From the entries that follow, copy every line with the word "team".

Information START

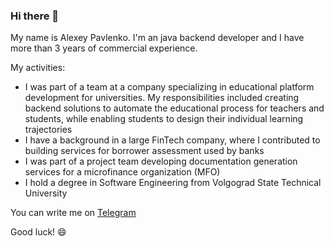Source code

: ### Hi there 👋
My name is Alexey Pavlenko. I'm an java backend developer and I have more than 3 years of commercial experience.

My activities:

* I was part of a team at a company specializing in educational platform development for universities. My responsibilities included creating backend solutions to automate the educational process for teachers and students, while enabling students to design their individual learning trajectories
* I have a background in a large FinTech company, where I contributed to building services for borrower assessment used by banks
* I was part of a project team developing documentation generation services for a microfinance organization (MFO)
* I hold a degree in Software Engineering from Volgograd State Technical University


You can write me on [Telegram](https://t.me/linkroot1)

Good luck! 😄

Information END

■ Response for this exercise ■
* I was part of a team at a company specializing in educational platform development for universities. My responsibilities included creating backend solutions to automate the educational process for teachers and students, while enabling students to design their individual learning trajectories
* I was part of a project team developing documentation generation services for a microfinance organization (MFO)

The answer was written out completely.